Have you interviewed for a job lately?
If you’re like a lot of my friends, the answer is yes.
And you’re probably been hit by the same question that most hiring managers ask: “Tell me a little about yourself.”
Ah. The big one. Where to begin?
When I’m hiring someone, one of the most important things I want to know is what that person’s work style is. How do they behave with groups? Under pressure? Left to their own devices, where would they start in a project?
You come up with the big idea—the party theme, the reason for having it.
You get everyone excited—call your friends, get people on board
You make it happen—call the caterer, the DJ
You make sure it works—check to be sure you bought ice, vet the DJ’s playlist to be sure it’s not lame.
If you could only pick one of these, which would you most like to do? Which would you be least likely to do? This is the type of question I ask to try to assess a work style.
The question of styles is answered by dozens of frameworks, including Meyers-Briggs, Kolbe, the Predictive Index, DiSC … the list goes on. My favorite, by far, is taught by aPriori International and my friend (and kickass coach) Travis Carson. It’s called Market Force.
In Market Force parlance, I’m an Influence. (I’d pick number two on the list above). Here’s what they’d have to say about me:
“The Influence is one of the easiest styles to pinpoint because they’ll be the antsy one at the end of the conference table, itching to end the meeting and talk about what happened in the game last night, especially if the meeting is dragging on. It’s not that the Influence doesn’t pay attention or is lackadaisical, they just have a lot of energy.”

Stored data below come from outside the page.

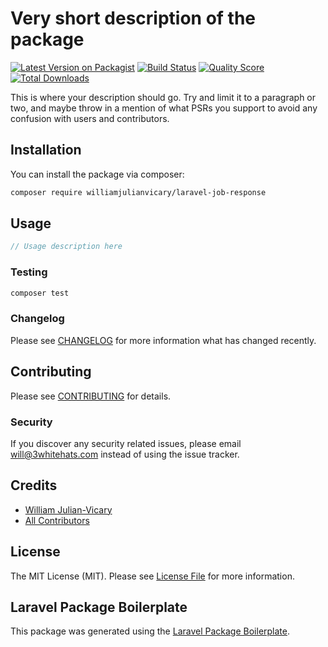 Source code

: # Very short description of the package

[![Latest Version on Packagist](https://img.shields.io/packagist/v/williamjulianvicary/laravel-job-response.svg?style=flat-square)](https://packagist.org/packages/williamjulianvicary/laravel-job-response)
[![Build Status](https://img.shields.io/travis/williamjulianvicary/laravel-job-response/master.svg?style=flat-square)](https://travis-ci.org/williamjulianvicary/laravel-job-response)
[![Quality Score](https://img.shields.io/scrutinizer/g/williamjulianvicary/laravel-job-response.svg?style=flat-square)](https://scrutinizer-ci.com/g/williamjulianvicary/laravel-job-response)
[![Total Downloads](https://img.shields.io/packagist/dt/williamjulianvicary/laravel-job-response.svg?style=flat-square)](https://packagist.org/packages/williamjulianvicary/laravel-job-response)

This is where your description should go. Try and limit it to a paragraph or two, and maybe throw in a mention of what PSRs you support to avoid any confusion with users and contributors.

## Installation

You can install the package via composer:

```bash
composer require williamjulianvicary/laravel-job-response
```

## Usage

``` php
// Usage description here
```

### Testing

``` bash
composer test
```

### Changelog

Please see [CHANGELOG](CHANGELOG.md) for more information what has changed recently.

## Contributing

Please see [CONTRIBUTING](CONTRIBUTING.md) for details.

### Security

If you discover any security related issues, please email will@3whitehats.com instead of using the issue tracker.

## Credits

- [William Julian-Vicary](https://github.com/williamjulianvicary)
- [All Contributors](../../contributors)

## License

The MIT License (MIT). Please see [License File](LICENSE.md) for more information.

## Laravel Package Boilerplate

This package was generated using the [Laravel Package Boilerplate](https://laravelpackageboilerplate.com).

Ha! Energy. My mother often tells people that when I was little, she’d just put her head in her hands and cry because I was such a busy little kid, she just couldn’t entertain me or keep up with me. But all that energy turned out to be a gift. She even goes so far as to tell harried parents of overactive kids, “Don’t worry, my daughter was worse! And she turned out OK.”

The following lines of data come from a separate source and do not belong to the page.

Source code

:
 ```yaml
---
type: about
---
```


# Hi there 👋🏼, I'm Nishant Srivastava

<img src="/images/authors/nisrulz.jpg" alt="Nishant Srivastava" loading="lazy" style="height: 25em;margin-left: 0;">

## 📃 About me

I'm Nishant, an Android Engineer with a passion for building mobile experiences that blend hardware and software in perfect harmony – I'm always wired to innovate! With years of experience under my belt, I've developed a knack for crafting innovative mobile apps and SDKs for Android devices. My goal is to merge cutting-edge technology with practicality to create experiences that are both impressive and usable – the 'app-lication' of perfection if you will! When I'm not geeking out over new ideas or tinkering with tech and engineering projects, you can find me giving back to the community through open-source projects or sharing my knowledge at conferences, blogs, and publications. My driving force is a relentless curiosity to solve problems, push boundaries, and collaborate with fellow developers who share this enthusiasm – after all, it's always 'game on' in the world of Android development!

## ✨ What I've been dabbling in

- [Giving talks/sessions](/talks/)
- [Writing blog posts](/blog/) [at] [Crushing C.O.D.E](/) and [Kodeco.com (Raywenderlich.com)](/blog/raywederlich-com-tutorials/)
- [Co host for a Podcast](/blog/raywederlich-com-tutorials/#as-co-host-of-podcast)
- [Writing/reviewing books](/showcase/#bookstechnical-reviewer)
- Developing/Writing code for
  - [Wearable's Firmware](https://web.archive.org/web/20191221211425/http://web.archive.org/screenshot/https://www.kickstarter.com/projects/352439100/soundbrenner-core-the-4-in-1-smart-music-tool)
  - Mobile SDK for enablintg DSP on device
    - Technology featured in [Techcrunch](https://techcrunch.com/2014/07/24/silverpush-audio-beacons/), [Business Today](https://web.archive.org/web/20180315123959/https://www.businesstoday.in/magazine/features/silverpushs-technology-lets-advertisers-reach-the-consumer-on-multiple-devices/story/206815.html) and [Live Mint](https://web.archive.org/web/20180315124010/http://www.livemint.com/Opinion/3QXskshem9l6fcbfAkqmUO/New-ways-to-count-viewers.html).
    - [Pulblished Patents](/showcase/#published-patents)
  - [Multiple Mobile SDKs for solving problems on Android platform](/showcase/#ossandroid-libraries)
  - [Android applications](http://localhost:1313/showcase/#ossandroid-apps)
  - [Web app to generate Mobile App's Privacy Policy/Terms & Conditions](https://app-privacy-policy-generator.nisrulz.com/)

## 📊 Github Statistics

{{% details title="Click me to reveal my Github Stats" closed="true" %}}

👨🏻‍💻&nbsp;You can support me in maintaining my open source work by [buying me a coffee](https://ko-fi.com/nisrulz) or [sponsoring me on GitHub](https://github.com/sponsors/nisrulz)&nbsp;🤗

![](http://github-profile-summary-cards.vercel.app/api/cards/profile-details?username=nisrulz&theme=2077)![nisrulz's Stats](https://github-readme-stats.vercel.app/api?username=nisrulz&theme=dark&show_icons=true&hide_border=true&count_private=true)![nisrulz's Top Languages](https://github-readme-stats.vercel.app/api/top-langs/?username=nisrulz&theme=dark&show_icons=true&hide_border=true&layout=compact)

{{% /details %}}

Here’s a bit more: “You’ll need to get them to focus that energy on a project. In doing so, watch for the Influence to go at it from a relationship perspective. They like team and social environments because that is what keeps them motivated.”

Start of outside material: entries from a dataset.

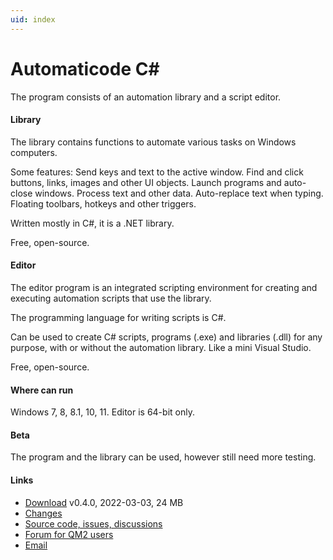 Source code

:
 ```yaml
---
uid: index
---
```


# Automaticode C#

The program consists of an automation library and a script editor.

#### Library
The library contains functions to automate various tasks on Windows computers.

Some features: Send keys and text to the active window. Find and click buttons, links, images and other UI objects. Launch programs and auto-close windows. Process text and other data. Auto-replace text when typing. Floating toolbars, hotkeys and other triggers.

Written mostly in C#, it is a .NET library.

Free, open-source.

#### Editor
The editor program is an integrated scripting environment for creating and executing automation scripts that use the library.

The programming language for writing scripts is C#.

Can be used to create C# scripts, programs (.exe) and libraries (.dll) for any purpose, with or without the automation library. Like a mini Visual Studio.

Free, open-source.

#### Where can run
Windows 7, 8, 8.1, 10, 11. Editor is 64-bit only.

#### Beta
The program and the library can be used, however still need more testing.

#### Links
- [Download](https://www.quickmacros.com/au/Automaticode.exe) v0.4.0, 2022-03-03, 24 MB
- [Changes](https://github.com/qmgindi/Au/blob/master/Other/DocFX/_doc/changes/)
- [Source code, issues, discussions](https://github.com/qmgindi/Au)
- [Forum for QM2 users](https://www.quickmacros.com/forum/forumdisplay.php?fid=19)
- [Email](mailto:support@quickmacros.com)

Right again. Take the people, the interaction, out of the project and you’ve taken most of the fun out of it for me.
More: “The Influence can take a project and run with it, and usually can do so without a lot of details. They use their energy to figure it out and are certainly ‘commit first, then figure it out’ types. If you want a project to get off the ground as soon as possible, hand it to an Influence.”
Yep, there’s the Firestarter in me. I make things GO.
But it’s good and bad: “Something to consider about the Influence is their propensity to over-task themselves. When they do, the response is to retreat and subsequently, neglect the request. Although cognizant of it, they’ll use their sharp verbal skills and, aptly enough, influence, to find their way out of a tight spot. They want to work fast and have no problem letting the discussion drift off into disparate subjects. Keep them focused but make sure they’re having fun and are in action as often as possible.”
You know what makes Influences crazy? Slow drivers. You know what makes us tick? Mood. We can smell it from a mile away. If the project’s not fun, if the mood is sour, we’re onto it and either working passionately to change it, or disengaged.
So, tell me about yourself.
Take fifteen minutes to figure out your own style (check out aPriori’s blog posts, mini-articles about each of those styles). I find that by learning more about my style and my natural reactions to stress and challenge, I’m more effective because I see the big picture—strengths, flaws and all. GO.